ContextHOI addresses the robustness gap in HOI detection under occlusion by introducing a dual-branch framework that learns spatial context alongside instance features. It combines spatially contrastive and semantic-guided supervision, powered by a context aggregator and CLIP-based guidance, to fuse context with instance information for HOI prediction. The approach achieves state-of-the-art results on HICO-DET and v-coco and shows strong robustness on the newly proposed HICO-ambiguous benchmark, including zero-shot capabilities. This work demonstrates that explicit spatial context modeling can significantly enhance action recognition when foreground cues are weak or blurred, offering practical improvements for real-world HOI understanding tasks.

Abstract

Spatial contexts, such as the backgrounds and surroundings, are considered critical in Human-Object Interaction (HOI) recognition, especially when the instance-centric foreground is blurred or occluded.

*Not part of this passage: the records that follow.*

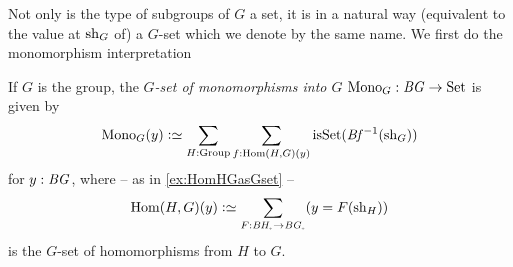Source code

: Not only is the type of subgroups  of $G$ a set, it is in a natural way (equivalent to the value at $\mathrm{sh}_G$ of) a $G$-set which we denote by the same name.  We first do the monomorphism interpretation
\begin{definition}
  If $G$ is the group, the \emph{$G$-set of monomorphisms into $G$} $\mathrm{Mono}_G:\mathit{B}\mathit{G}\to\mathrm{Set}$ is given by
  $$%
  \typemono_G(y)\defequi \sum_{H:\typegroup}\sum_{f:\Hom(H,G)(y)}\isset(\Bf^{-1}(\sh_G))$$
  for $y:\mathit{B}\mathit{G}$, 
where  -- as in \cref{ex:HomHGasGset} -- 
$$\Hom(H,G)(y)\defequi\sum_{F:\BH_\div\to \BG_\div}(y=F(\sh_H))$$
is the $G$-set of homomorphisms from $H$ to $G$.
\end{definition}

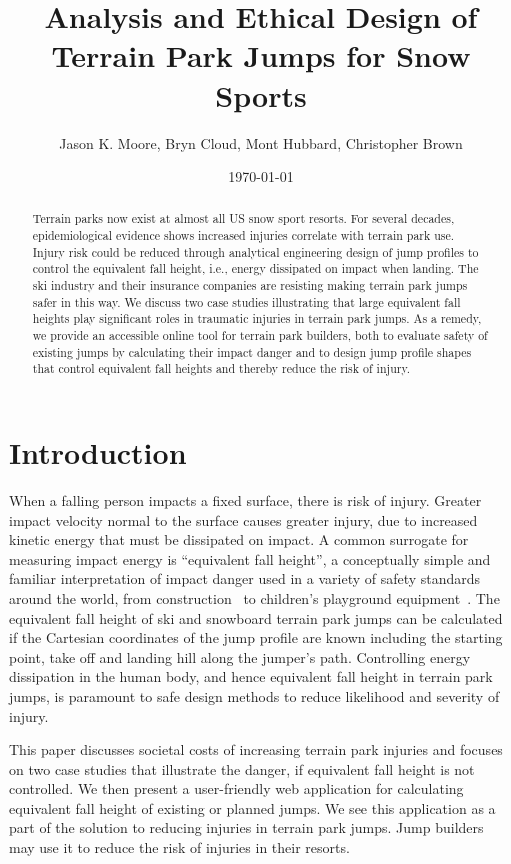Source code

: \documentclass{article}
\title{Analysis and Ethical Design of Terrain Park Jumps for Snow Sports}
\author{Jason K. Moore, Bryn Cloud, Mont Hubbard, Christopher Brown}
\date{\today}
\begin{document}
\maketitle

\begin{abstract}
  Terrain parks now exist at almost all US snow sport resorts. For several
  decades, epidemiological evidence shows increased injuries correlate with
  terrain park use. Injury risk could be reduced through analytical engineering
  design of jump profiles to control the equivalent fall height, i.e., energy
  dissipated on impact when landing. The ski industry and their insurance
  companies are resisting making terrain park jumps safer in this way. We
  discuss two case studies illustrating that large equivalent fall heights play
  significant roles in traumatic injuries in terrain park jumps. As a remedy,
  we provide an accessible online tool for terrain park builders, both to
  evaluate safety of existing jumps by calculating their impact danger and to
  design jump profile shapes that control equivalent fall heights and thereby
  reduce the risk of injury.
\end{abstract}

\section{Introduction}
%
When a falling person impacts a fixed surface, there is risk of injury. Greater
impact velocity normal to the surface causes greater injury, due to increased
kinetic energy that must be dissipated on impact. A common surrogate for
measuring impact energy is ``equivalent fall height'', a conceptually simple
and familiar interpretation of impact danger used in a variety of safety
standards around the world, from construction~\cite{OSHA2021} to children's
playground equipment~\cite{Chalmers1996}. The equivalent fall height of ski and
snowboard terrain park jumps can be calculated~\cite{McNeil2012} if the Cartesian coordinates of
the jump profile are known including  the starting point, take off and
landing hill along the jumper's path. Controlling energy
dissipation in the human body, and hence equivalent fall height in terrain
park jumps, is paramount to safe design methods to reduce likelihood and
severity of injury.

This paper discusses societal costs of increasing terrain park injuries and
focuses on two case studies that illustrate the danger, if equivalent fall
height is not controlled. We then present a user-friendly web application for
calculating equivalent fall height of existing or planned jumps. We see this
application as a part of the solution to reducing injuries in terrain park
jumps. Jump builders may use it to reduce the risk of injuries in their
resorts.
\end{document}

Recent advancements in HOI detectors are usually built upon detection transformer pipelines. While such an object-detection-oriented paradigm shows promise in localizing objects, its exploration of spatial context is often insufficient for accurately recognizing human actions. To enhance the capabilities of object detectors for HOI detection, we present a dual-branch framework named ContextHOI, which efficiently captures both object detection features and spatial contexts. In the context branch, we train the model to extract informative spatial context without requiring additional hand-craft background labels. Furthermore, we introduce context-aware spatial and semantic supervision to the context branch to filter out irrelevant noise and capture informative contexts. ContextHOI achieves state-of-the-art performance on the HICO-DET and v-coco benchmarks. For further validation, we construct a novel benchmark, HICO-ambiguous, which is a subset of HICO-DET that contains images with occluded or impaired instance cues. Extensive experiments across all benchmarks, complemented by visualizations, underscore the enhancements provided by ContextHOI, especially in recognizing interactions involving occluded or blurred instances.

Figures (5)

• Figure 1: The role of context learning in HOI Detection. Spatial context, like a $parking lot$ or a $city road$ helps little with identify the salient car. However, context is critical in distinguishing human interactions. Both $parking$ and $driving$ are highly related to the context information.

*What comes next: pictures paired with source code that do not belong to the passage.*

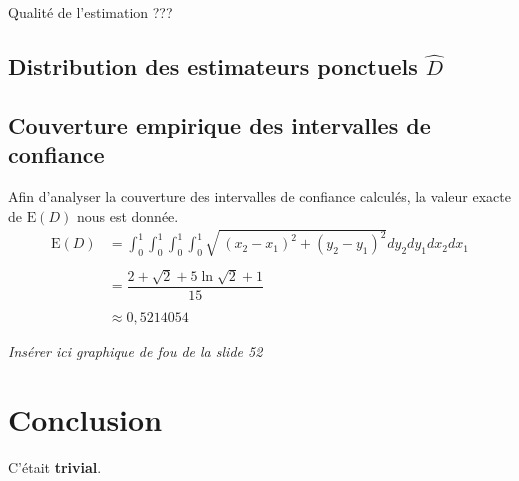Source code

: \documentclass[paper=a4, fontsize=11pt]{scrartcl}
\begin{document}
Qualité de l'estimation ???

\subsection{Distribution des estimateurs ponctuels $\widehat{D}$}

\subsection{Couverture empirique des intervalles de confiance}

Afin d'analyser la couverture des intervalles de confiance calculés, la valeur exacte de $\text{E}(D)$ nous est donnée.
\begin{align*}
  \text{E}(D) &= \int _0^1\int _0^1\int _0^1\int _0^1\sqrt{\:\left(x_2-x_1\right)^2+\left(y_2-y_1\right)^2}dy_2dy_1dx_2dx_1 \\ \\
  &= \dfrac{2 + \sqrt{2} + 5\ln{\sqrt{2} + 1}}{15} \\ \\
  &\approx 0,5214054
\end{align*}

\textit{Insérer ici graphique de fou de la slide 52}

\section{Conclusion}

C'était \textbf{trivial}.
\end{document}
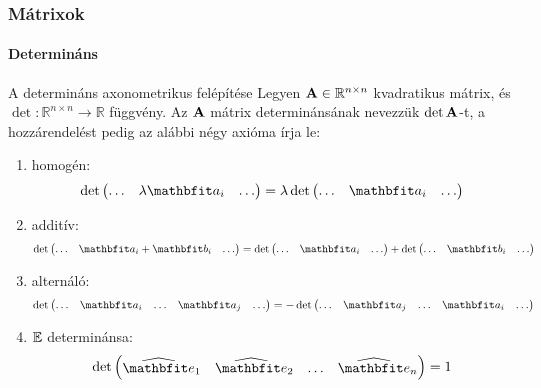 \begin{frame}
  \frametitle{Mátrixok}
  \framesubtitle{Determináns}

  \begin{block}{A determináns axonometrikus felépítése}
    Legyen $\mathbf{A} \in \mathbb R^{n \times n}$ kvadratikus mátrix, és
    $\det: \mathbb R^{n \times n} \rightarrow \mathbb R$ függvény.
    Az $\mathbf{A}$ mátrix determinánsának nevezzük $\det \mathbf{A}$-t,
    a hozzárendelést pedig az alábbi négy axióma írja le:
    \newcommand\noskp{\vspace{-3mm}}
    \begin{enumerate}
      \item homogén:\noskp
            \[
              \edet{\lambda \rvec a_i} = \lambda \edet{\rvec a_i}
            \]
      \item \noskp additív:\noskp
            \[
              \edet{\rvec a_i + \rvec b_i} =
              \edet{\rvec a_i} + \edet{\rvec b_i}
            \]
      \item \noskp alternáló:\noskp
            \[
              \edet{\rvec a_i & \dots & \rvec a_j} =
              - \edet{\rvec a_j & \dots & \rvec a_i}
            \]
      \item \noskp ${\mathbb{E}}$ determinánsa:\noskp
            \[
              \det \begin{pmatrix}
                \uvec e_1 & \uvec e_2 & \dots & \uvec e_n
              \end{pmatrix} = 1
            \]
    \end{enumerate}
  \end{block}
\end{frame}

• Figure 2: The overall architecture of ContextHOI. ContextHOI has a dual-branch and fusion structure, with instance detection and context learning branches. The instance detection branch captures instance-centric attributes, while the context learning branch focuses on instance-independent context features. We introduce a semantic-guided instance/context exploration module to distil prior knowledge from VLM to help ground informative visual content. A set of spatially contrastive constraints supervises the learned instances and contexts to focus on different visual aspects. Finally, a context aggregator will fuse the instance and context feature for HOI prediction.

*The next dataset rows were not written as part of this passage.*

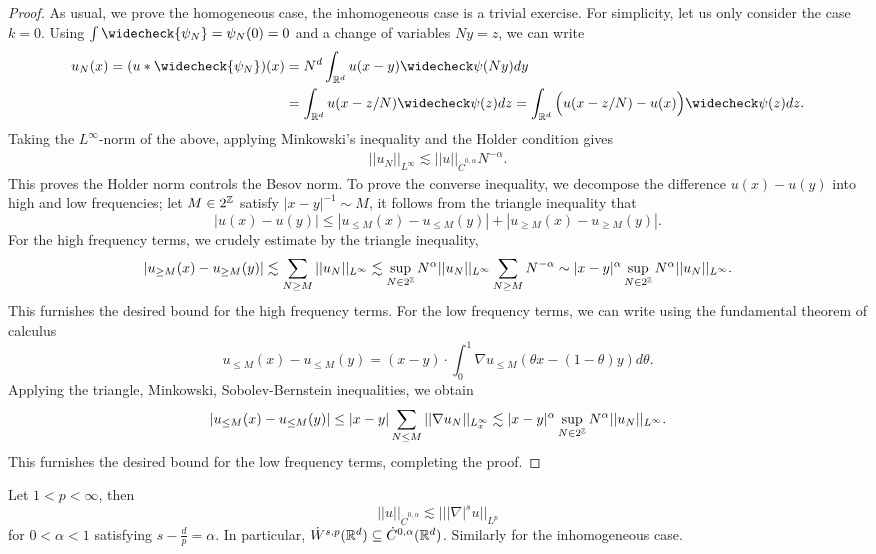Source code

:\begin{proof}
	As usual, we prove the homogeneous case, the inhomogeneous case is a trivial exercise. For simplicity, let us only consider the case $k = 0$. Using $\int \widecheck{\psi_N} = \psi_N (0) = 0$ and a change of variables $Ny = z$, we can write
		\begin{align*}
			u_N (x) = (u * \widecheck{\psi_N})(x) 
				&= N^d \int_{\R^d} u(x - y) \widecheck\psi (Ny) dy \\
				&= \int_{\R^d} u(x - z/N) \widecheck \psi (z) dz = \int_{\R^d} \Big( u(x - z/N) - u(x)\Big) \widecheck \psi (z) dz.
		\end{align*}	
	Taking the $L^\infty$-norm of the above, applying Minkowski's inequality and the Holder condition gives
		\begin{align*}
			||u_N||_{L^\infty} \lesssim ||u||_{\dot C^{0, \alpha}} N^{-\alpha} . 
		\end{align*}
	This proves the Holder norm controls the Besov norm. To prove the converse inequality, we decompose the difference $u(x) - u(y)$ into high and low frequencies; let $M \in 2^\mathbb Z$ satisfy $ |x - y|^{-1} \sim M$, it follows from the triangle inequality that
		\[ | u(x) - u(y)| \leq | u_{\leq M}(x) - u_{\leq M} (y)|+ | u_{\geq M}(x) - u_{\geq M} (y)|.  \]
	For the high frequency terms, we crudely estimate by the triangle inequality, 
		\[ | u_{\geq M} (x) - u_{\geq M}(y) | \lesssim \sum_{N\geq M} ||u_N||_{L^\infty} \lesssim \sup_{N \in 2^\mathbb Z} N^{\alpha} || u_N||_{L^\infty}  \sum_{N \geq M} N^{-\alpha} \sim  |x - y|^{\alpha} \sup_{N \in 2^\mathbb Z} N^\alpha || u_N||_{L^\infty}.\]	
	This furnishes the desired bound for the high frequency terms. For the low frequency terms, we can write using the fundamental theorem of calculus
		\[  u_{\leq M} (x) -  u_{\leq M} (y)  = (x - y) \cdot \int_0^1 \nabla u_{\leq M} (\theta x - (1 - \theta) y) d \theta. \]	
	Applying the triangle, Minkowski, Sobolev-Bernstein inequalities, we obtain
		\[ |u_{\leq M} (x) -  u_{\leq M} (y)| \leq |x - y| \sum_{N \leq M} ||\nabla u_{N}||_{L^\infty_x} \lesssim   |x - y|^{\alpha} \sup_{N \in 2^\mathbb Z} N^\alpha || u_N||_{L^\infty} . \]	
	This furnishes the desired bound for the low frequency terms, completing the proof. 		
\end{proof}



\begin{theorem}
	Let $1 < p < \infty$, then 
		\[ || u ||_{\dot C^{0, \alpha}} \lesssim |||\nabla|^s u||_{L^p}  \]
	for $0 < \alpha < 1$ satisfying $s - \tfrac{d}{p} = \alpha$. In particular, $\dot W^{s, p} (\mathbb R^d) \subseteq \dot C^{0, \alpha} (\mathbb R^d)$. Similarly for the inhomogeneous case. 
\end{theorem}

• Figure 3: Inner design of semantic-guided context exploration module. $\textrm{pooling}$ refers to mean pooling on the spatial dimension of $\hat{\mathbf{Z}}$, $\textrm{concat}$ refers to concatenation.
• Figure 4: Visualization analysis on spatial context learning. (a) The feature map of the last layer of instance decoder, context aggregator and context extractor, indexed by the highest logits. Our instance decoder focuses on the appearance of the car, and the context extractor captures backgrounds and surrounding humans. (b) The features that are captured by context extractors with different component compositions. Both components help capture spatial contexts. Best viewed in color. Please zoom in for details.
• Figure 5: Visualizations of the visual feature captured by ContextHOI on images in HICO-DET (ambiguous). We mask the predicted instance boxes and let GPT-4V gpt4_openai describe the left images; the words describing contexts in GPT captions are selected and shown as the yellow light texts.